Government experts ready to take next steps with open data

A number of government data experts are ready to see what agencies and the public can accomplish with the massive amount of data the U.S. government has opened up over the past five years.

The federal government needs to help its agencies and the public use the data it’s opening up.

That was the message of the Armed Forces Communications and Electronics Association’s data symposium Tuesday, where multiple government data experts spoke about how agencies are trying to harness the power behind their open data sets to solve problems.

Karen Lee, branch chief in the Office of Management and Budget’s Office of Federal Financial Management, said the government has made large strides since the 2009 Open Government Directive, which forced agencies to open at least three data sets on Now with over 130,000 data sets available to the public for free, the government needs to find the right ways to effectively use that data.

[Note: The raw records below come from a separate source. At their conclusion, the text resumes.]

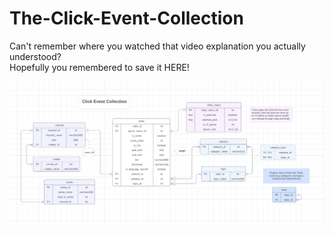 # The-Click-Event-Collection
Can't remember where you watched that video explanation you actually understood?  
Hopefully you remembered to save it HERE!

<img width="1147" alt="Click Event Collection ERD Draft #3" src="https://github.com/rgulbrandson27/The-Click-Event-Collection/blob/main/src/assets/Update.png">


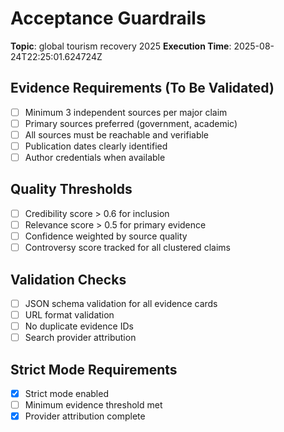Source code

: # Acceptance Guardrails

**Topic**: global tourism recovery 2025
**Execution Time**: 2025-08-24T22:25:01.624724Z

## Evidence Requirements (To Be Validated)
- [ ] Minimum 3 independent sources per major claim
- [ ] Primary sources preferred (government, academic)
- [ ] All sources must be reachable and verifiable
- [ ] Publication dates clearly identified
- [ ] Author credentials when available

## Quality Thresholds
- [ ] Credibility score > 0.6 for inclusion
- [ ] Relevance score > 0.5 for primary evidence
- [ ] Confidence weighted by source quality
- [ ] Controversy score tracked for all clustered claims

## Validation Checks
- [ ] JSON schema validation for all evidence cards
- [ ] URL format validation
- [ ] No duplicate evidence IDs
- [ ] Search provider attribution

## Strict Mode Requirements
- [x] Strict mode enabled
- [ ] Minimum evidence threshold met
- [x] Provider attribution complete
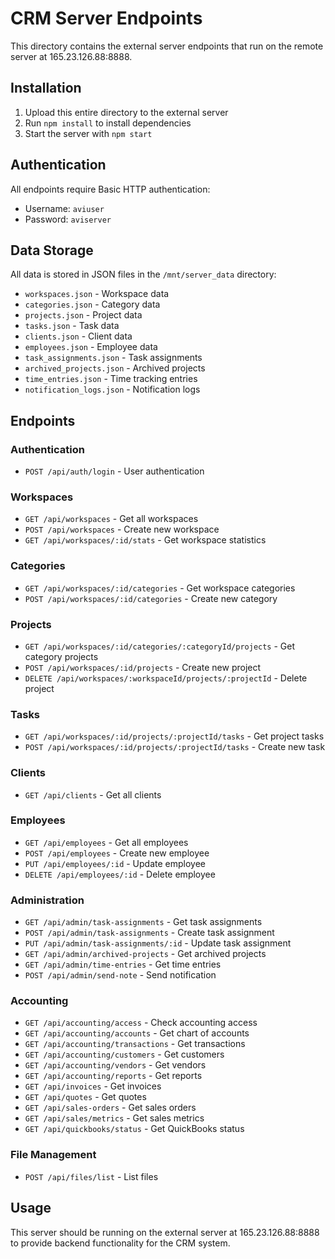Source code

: # CRM Server Endpoints

This directory contains the external server endpoints that run on the remote server at 165.23.126.88:8888.

## Installation

1. Upload this entire directory to the external server
2. Run `npm install` to install dependencies
3. Start the server with `npm start`

## Authentication

All endpoints require Basic HTTP authentication:
- Username: `aviuser`
- Password: `aviserver`

## Data Storage

All data is stored in JSON files in the `/mnt/server_data` directory:
- `workspaces.json` - Workspace data
- `categories.json` - Category data
- `projects.json` - Project data
- `tasks.json` - Task data
- `clients.json` - Client data
- `employees.json` - Employee data
- `task_assignments.json` - Task assignments
- `archived_projects.json` - Archived projects
- `time_entries.json` - Time tracking entries
- `notification_logs.json` - Notification logs

## Endpoints

### Authentication
- `POST /api/auth/login` - User authentication

### Workspaces
- `GET /api/workspaces` - Get all workspaces
- `POST /api/workspaces` - Create new workspace
- `GET /api/workspaces/:id/stats` - Get workspace statistics

### Categories
- `GET /api/workspaces/:id/categories` - Get workspace categories
- `POST /api/workspaces/:id/categories` - Create new category

### Projects
- `GET /api/workspaces/:id/categories/:categoryId/projects` - Get category projects
- `POST /api/workspaces/:id/projects` - Create new project
- `DELETE /api/workspaces/:workspaceId/projects/:projectId` - Delete project

### Tasks
- `GET /api/workspaces/:id/projects/:projectId/tasks` - Get project tasks
- `POST /api/workspaces/:id/projects/:projectId/tasks` - Create new task

### Clients
- `GET /api/clients` - Get all clients

### Employees
- `GET /api/employees` - Get all employees
- `POST /api/employees` - Create new employee
- `PUT /api/employees/:id` - Update employee
- `DELETE /api/employees/:id` - Delete employee

### Administration
- `GET /api/admin/task-assignments` - Get task assignments
- `POST /api/admin/task-assignments` - Create task assignment
- `PUT /api/admin/task-assignments/:id` - Update task assignment
- `GET /api/admin/archived-projects` - Get archived projects
- `GET /api/admin/time-entries` - Get time entries
- `POST /api/admin/send-note` - Send notification

### Accounting
- `GET /api/accounting/access` - Check accounting access
- `GET /api/accounting/accounts` - Get chart of accounts
- `GET /api/accounting/transactions` - Get transactions
- `GET /api/accounting/customers` - Get customers
- `GET /api/accounting/vendors` - Get vendors
- `GET /api/accounting/reports` - Get reports
- `GET /api/invoices` - Get invoices
- `GET /api/quotes` - Get quotes
- `GET /api/sales-orders` - Get sales orders
- `GET /api/sales/metrics` - Get sales metrics
- `GET /api/quickbooks/status` - Get QuickBooks status

### File Management
- `POST /api/files/list` - List files

## Usage

This server should be running on the external server at 165.23.126.88:8888 to provide backend functionality for the CRM system.
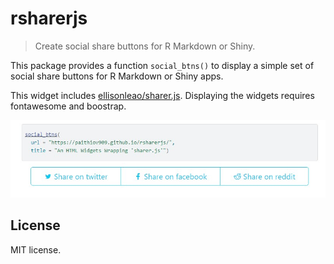 # rsharerjs

<!-- badges: start -->
<!-- badges: end -->

> Create social share buttons for R Markdown or Shiny.

This package provides a function `social_btns()` to display a simple set of social share buttons
for R Markdown or Shiny apps.

This widget includes [ellisonleao/sharer.js](https://github.com/ellisonleao/sharer.js).
Displaying the widgets requires fontawesome and boostrap.

![](man/figures/rsharer.jpg)

## License

MIT license.

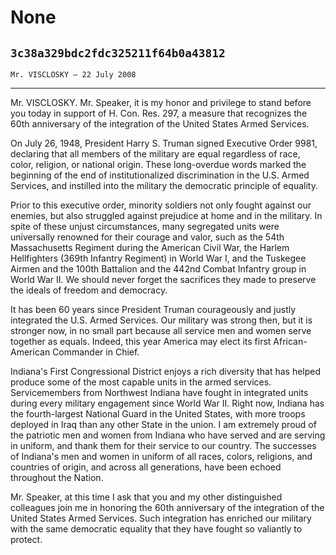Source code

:# None
## `3c38a329bdc2fdc325211f64b0a43812`
`Mr. VISCLOSKY — 22 July 2008`

---


Mr. VISCLOSKY. Mr. Speaker, it is my honor and privilege to stand 
before you today in support of H. Con. Res. 297, a measure that 
recognizes the 60th anniversary of the integration of the United States 
Armed Services.

 On July 26, 1948, President Harry S. Truman signed Executive Order 
9981, declaring that all members of the military are equal regardless 
of race, color, religion, or national origin. These long-overdue words 
marked the beginning of the end of institutionalized discrimination in 
the U.S. Armed Services, and instilled into the military the democratic 
principle of equality.

 Prior to this executive order, minority soldiers not only fought 
against our enemies, but also struggled against prejudice at home and 
in the military. In spite of these unjust circumstances, many 
segregated units were universally renowned for their courage and valor, 
such as the 54th Massachusetts Regiment during the American Civil War, 
the Harlem Hellfighters (369th Infantry Regiment) in World War I, and 
the Tuskegee Airmen and the 100th Battalion and the 442nd Combat 
Infantry group in World War II. We should never forget the sacrifices 
they made to preserve the ideals of freedom and democracy.

 It has been 60 years since President Truman courageously and justly 
integrated the U.S. Armed Services. Our military was strong then, but 
it is stronger now, in no small part because all service men and women 
serve together as equals. Indeed, this year America may elect its first 
African-American Commander in Chief.

 Indiana's First Congressional District enjoys a rich diversity that 
has helped produce some of the most capable units in the armed 
services. Servicemembers from Northwest Indiana have fought in 
integrated units during every military engagement since World War II. 
Right now, Indiana has the fourth-largest National Guard in the United 
States, with more troops deployed in Iraq than any other State in the 
union. I am extremely proud of the patriotic men and women from Indiana 
who have served and are serving in uniform, and thank them for their 
service to our country. The successes of Indiana's men and women in 
uniform of all races, colors, religions, and countries of origin, and 
across all generations, have been echoed throughout the Nation.

 Mr. Speaker, at this time I ask that you and my other distinguished 
colleagues join me in honoring the 60th anniversary of the integration 
of the United States Armed Services. Such integration has enriched our 
military with the same democratic equality that they have fought so 
valiantly to protect.
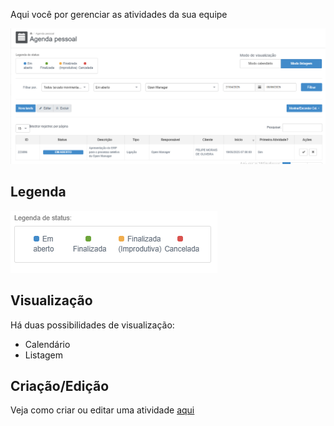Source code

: Aqui você por gerenciar as atividades da sua equipe

![](/assets/Pasted_image_20250518232838.png)


## Legenda

![](/assets/Pasted_image_20250518233034.png)

## Visualização
Há duas possibilidades de visualização:
- Calendário
- Listagem

## Criação/Edição

Veja como criar ou editar uma atividade [aqui](https://scribehow.com/shared/Criando_uma_atividade__Open_Manager__HNqOGNwcQXubWlnjDaEdsQ)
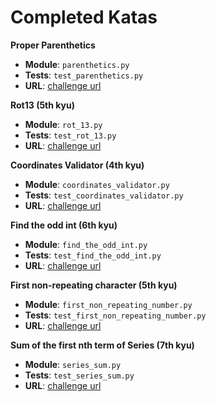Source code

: # Completed Katas

**Proper Parenthetics**

- **Module**: `parenthetics.py`
- **Tests**: `test_parenthetics.py`
- **URL**: [challenge url](https://codefellows.github.io/sea-python-401d6/assignments/proper_parenthetics.html)

**Rot13 (5th kyu)**

- **Module**: `rot_13.py`
- **Tests**: `test_rot_13.py`
- **URL**: [challenge url](https://www.codewars.com/kata/530e15517bc88ac656000716)

**Coordinates Validator (4th kyu)**

- **Module**: `coordinates_validator.py`
- **Tests**: `test_coordinates_validator.py`
- **URL**: [challenge url](https://www.codewars.com/kata/5269452810342858ec000951)

**Find the odd int (6th kyu)**

- **Module**: `find_the_odd_int.py`
- **Tests**: `test_find_the_odd_int.py`
- **URL**: [challenge url](https://www.codewars.com/kata/54da5a58ea159efa38000836)

**First non-repeating character (5th kyu)**

- **Module**: `first_non_repeating_number.py`
- **Tests**: `test_first_non_repeating_number.py`
- **URL**: [challenge url](https://www.codewars.com/kata/52bc74d4ac05d0945d00054e)

**Sum of the first nth term of Series (7th kyu)**

- **Module**: `series_sum.py`
- **Tests**: `test_series_sum.py`
- **URL**: [challenge url](https://www.codewars.com/kata/555eded1ad94b00403000071)
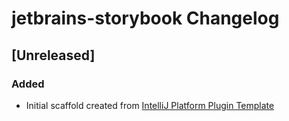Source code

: <!-- Keep a Changelog guide -> https://keepachangelog.com -->

# jetbrains-storybook Changelog

## [Unreleased]
### Added
- Initial scaffold created from [IntelliJ Platform Plugin Template](https://github.com/JetBrains/intellij-platform-plugin-template)
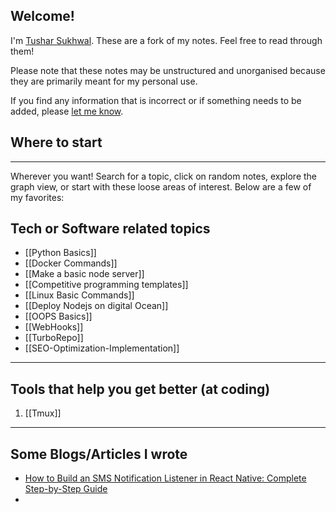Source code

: ## Welcome!

I'm [Tushar Sukhwal](https://tusharsukhwal.com/). These are a fork of my notes. Feel free to read through them!

Please note that these notes may be unstructured and unorganised because they are primarily meant for my personal use.

If you find any information that is incorrect or if something needs to be added, please [let me know](mailto:tusharsuk1234@gmail.com).

## Where to start 
--- 
Wherever you want! Search for a topic, click on random notes, explore the graph view, or start with these loose areas of interest. Below are a few of my favorites:

## Tech or Software related topics

- [[Python Basics]]
- [[Docker Commands]]
- [[Make a basic node server]]
- [[Competitive programming templates]]
- [[Linux Basic Commands]]
- [[Deploy Nodejs on digital Ocean]]
- [[OOPS Basics]]
- [[WebHooks]]
- [[TurboRepo]]
- [[SEO-Optimization-Implementation]]
---
## Tools that help you get better (at coding)

1. [[Tmux]]

---
## Some Blogs/Articles I wrote

- [How to Build an SMS Notification Listener in React Native: Complete Step-by-Step Guide](https://medium.com/@tushars7740/1c339905a329)
-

“We have too much data, to be frank,” Lee said. “Our challenge is how to package data in ways in which federal managers, recipients of awards [and] those who are interested in helping the government manage better and target resources to those who need them can actually make better decisions, synthesize that information and provide better recommendations.”


Lee is among those responsible for integrating the Digital Accountability and Transparency Act — a law that requires agencies to make their financial, budget, payment, grant and contract data publicly available, providing the public with a level of transparency never before seen — into federal agencies. She looks at this as a way for the government to change its thinking when it delivers citizen-facing services.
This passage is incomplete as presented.